Prolog

95 16 2
                                    

Tangannya yang hangat menggerayah tubuh Jiwa dengan romansa di sela jari-jarinya, malam yang dingin dihangatkan oleh panasnya adegan Jiwa dan mantan kekasihnya tersebut, yang merangkul Jiwa lembut dengan manis madu romansa dan melarutkannya di atas ranjang nyaman yang hanya berdua penikmatnya.
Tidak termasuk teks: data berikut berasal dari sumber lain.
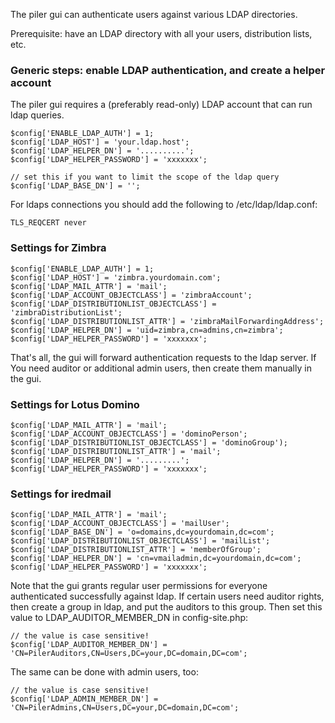 The piler gui can authenticate users against various LDAP directories.

Prerequisite: have an LDAP directory with all your users, distribution lists, etc.

### Generic steps: enable LDAP authentication, and create a helper account

The piler gui requires a (preferably read-only) LDAP account that can run ldap queries.

```
$config['ENABLE_LDAP_AUTH'] = 1;
$config['LDAP_HOST'] = 'your.ldap.host';
$config['LDAP_HELPER_DN'] = '..........';
$config['LDAP_HELPER_PASSWORD'] = 'xxxxxxx';

// set this if you want to limit the scope of the ldap query
$config['LDAP_BASE_DN'] = '';
```

For ldaps connections you should add the following to /etc/ldap/ldap.conf:

```
TLS_REQCERT never
```

### Settings for Zimbra

```
$config['ENABLE_LDAP_AUTH'] = 1;
$config['LDAP_HOST'] = 'zimbra.yourdomain.com';
$config['LDAP_MAIL_ATTR'] = 'mail';
$config['LDAP_ACCOUNT_OBJECTCLASS'] = 'zimbraAccount';
$config['LDAP_DISTRIBUTIONLIST_OBJECTCLASS'] = 'zimbraDistributionList';
$config['LDAP_DISTRIBUTIONLIST_ATTR'] = 'zimbraMailForwardingAddress';
$config['LDAP_HELPER_DN'] = 'uid=zimbra,cn=admins,cn=zimbra';
$config['LDAP_HELPER_PASSWORD'] = 'xxxxxxx';
```

That's all, the gui will forward authentication requests to the ldap server. If You need auditor or additional admin users, then create them manually in the gui.

### Settings for Lotus Domino

```
$config['LDAP_MAIL_ATTR'] = 'mail';
$config['LDAP_ACCOUNT_OBJECTCLASS'] = 'dominoPerson';
$config['LDAP_DISTRIBUTIONLIST_OBJECTCLASS'] = 'dominoGroup');
$config['LDAP_DISTRIBUTIONLIST_ATTR'] = 'mail';
$config['LDAP_HELPER_DN'] = '.........';
$config['LDAP_HELPER_PASSWORD'] = 'xxxxxxx';
```

### Settings for iredmail

```
$config['LDAP_MAIL_ATTR'] = 'mail';
$config['LDAP_ACCOUNT_OBJECTCLASS'] = 'mailUser';
$config['LDAP_BASE_DN'] = 'o=domains,dc=yourdomain,dc=com';
$config['LDAP_DISTRIBUTIONLIST_OBJECTCLASS'] = 'mailList';
$config['LDAP_DISTRIBUTIONLIST_ATTR'] = 'memberOfGroup';
$config['LDAP_HELPER_DN'] = 'cn=vmailadmin,dc=yourdomain,dc=com';
$config['LDAP_HELPER_PASSWORD'] = 'xxxxxxx';
```

Note that the gui grants regular user permissions for everyone authenticated successfully against ldap. If certain users need auditor rights, then create a group in ldap, and put the auditors to this group. Then set this value to LDAP_AUDITOR_MEMBER_DN in config-site.php:

```
// the value is case sensitive!
$config['LDAP_AUDITOR_MEMBER_DN'] = 'CN=PilerAuditors,CN=Users,DC=your,DC=domain,DC=com';
```

The same can be done with admin users, too:

```
// the value is case sensitive!
$config['LDAP_ADMIN_MEMBER_DN'] = 'CN=PilerAdmins,CN=Users,DC=your,DC=domain,DC=com';
```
Rekam ingat itu menjadi sebuah titik tangis, kala Jiwa mencoba mengingatnya kembali masa kini, waktu di mana dia merasa terlindungi oleh cinta, dan diyakinkan bahwa bercumbu adalah tanda cinta, yang sepatutnya tak pantaslah diingat tentunya. Walau ingatan itu lalu-lalang melulu, tentang mata tajamnya, senyum pikatnya, putih wajahnya dan rambutnya yang pirang oleh semir mahal yang agaknya lebih mahal dari harga diri Jiwa sebagai manusia yang hanya mengikuti ini dan itunya Tuhan. Ya, wajar saja kalau dia belum betul melepaskan wajah itu dari dinding ingatannya, sebab perpisahannya baru 2-3 minggu lampau, dan itu adalah 3 hari setelah penyesalannya di atas ranjang bersama si yang tidak mau Jiwa sebut lagi namanya.
Benar-benar tidak ingin sebut namanya, sebut perihal apa perpisahannya dan mungkin pula sebut perihal kisah rajut hubungan mereka berdua, terlebih ini adalah hubungan cinta terlarang pertama Jiwa dan belum pernah berpikir untuk ada yang kedua atau seterusnya.